In Continual Learning, a Neural Network is trained on a stream of data whose distribution shifts over time. Under these assumptions, it is especially challenging to improve on classes appearing later in the stream while remaining accurate on previous ones. This is due to the infamous problem of catastrophic forgetting, which causes a quick performance degradation when the classifier focuses on learning new categories. Recent literature proposed various approaches to tackle this issue, often resorting to very sophisticated techniques. In this work, we show that naïve rehearsal can be patched to achieve similar performance. We point out some shortcomings that restrain Experience Replay (ER) and propose five tricks to mitigate them. Experiments show that ER, thus enhanced, displays an accuracy gain of 51.2 and 26.9 percentage points on the CIFAR-10 and CIFAR-100 datasets respectively (memory buffer size 1000). As a result, it surpasses current state-of-the-art rehearsal-based methods.

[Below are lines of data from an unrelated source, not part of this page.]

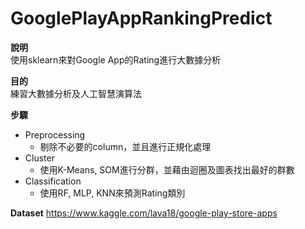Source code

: # GooglePlayAppRankingPredict
**說明**<br>
使用sklearn來對Google App的Rating進行大數據分析

**目的**<br>
練習大數據分析及人工智慧演算法

**步驟**<br>
* Preprocessing
  * 剔除不必要的column，並且進行正規化處理
* Cluster
  * 使用K-Means, SOM進行分群，並藉由迴圈及圖表找出最好的群數
* Classification
  * 使用RF, MLP, KNN來預測Rating類別

**Dataset**
https://www.kaggle.com/lava18/google-play-store-apps

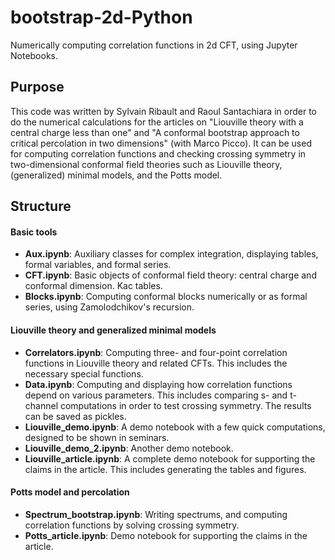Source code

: # bootstrap-2d-Python
Numerically computing correlation functions in 2d CFT, using Jupyter Notebooks.

## Purpose

This code was written by Sylvain Ribault and Raoul Santachiara in order to do the numerical calculations 
for the articles on "Liouville theory with a central charge less than one" and "A conformal bootstrap approach to critical percolation in two dimensions" (with Marco Picco). It can be used for computing correlation 
functions and checking crossing symmetry in two-dimensional conformal field theories such as Liouville theory, (generalized) minimal models, and the Potts model.


## Structure

#### Basic tools
* __Aux.ipynb__: Auxiliary classes for complex integration, displaying tables, formal variables, and formal series.
* __CFT.ipynb__: Basic objects of conformal field theory: central charge and conformal dimension. Kac tables.
* __Blocks.ipynb__: Computing conformal blocks numerically or as formal series, using Zamolodchikov's recursion.

#### Liouville theory and generalized minimal models
* __Correlators.ipynb__: Computing three- and four-point correlation functions in Liouville theory and related CFTs. This includes the necessary special functions.
* __Data.ipynb__: Computing and displaying how correlation functions depend on various parameters. This includes comparing s- and t-channel computations in order to test crossing symmetry. The results can be saved as pickles. 
* __Liouville_demo.ipynb__: A demo notebook with a few quick computations, designed to be shown in seminars.
* __Liouville_demo_2.ipynb__: Another demo notebook.
* __Liouville_article.ipynb__: A complete demo notebook for supporting the claims in the article. This includes generating the tables and figures. 

#### Potts model and percolation
* __Spectrum_bootstrap.ipynb__: Writing spectrums, and computing correlation functions by solving crossing symmetry.
* __Potts_article.ipynb__: Demo notebook for supporting the claims in the article.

2019 - Spotting Insects from Satellites: Modeling the Presence of Culicoides Imicola Through Deep CNNs [Relazione in Atti di Convegno]
Vincenzi, Stefano; Porrello, Angelo; Buzzega, Pietro; Conte, Annamaria; Ippoliti, Carla; Candeloro, Luca; Di Lorenzo, Alessio; Capobianco Dondona, Andrea; Calderara, Simone
abstract

Nowadays, Vector-Borne Diseases (VBDs) raise a severe threat for public health, accounting for a considerable amount of human illnesses. Recently, several surveillance plans have been put in place for limiting the spread of such diseases, typically involving on-field measurements. Such a systematic and effective plan still misses, due to the high costs and efforts required for implementing it. Ideally, any attempt in this field should consider the triangle vectors-host-pathogen, which is strictly linked to the environmental and climatic conditions. In this paper, we exploit satellite imagery from Sentinel-2 mission, as we believe they encode the environmental factors responsible for the vector's spread. Our analysis - conducted in a data-driver fashion - couples spectral images with ground-truth information on the abundance of Culicoides imicola. In this respect, we frame our task as a binary classification problem, underpinning Convolutional Neural Networks (CNNs) as being able to learn useful representation from multi-band images. Additionally, we provide a multi-instance variant, aimed at extracting temporal patterns from a short sequence of spectral images. Experiments show promising results, providing the foundations for novel supportive tools, which could depict where surveillance and prevention measures could be prioritized.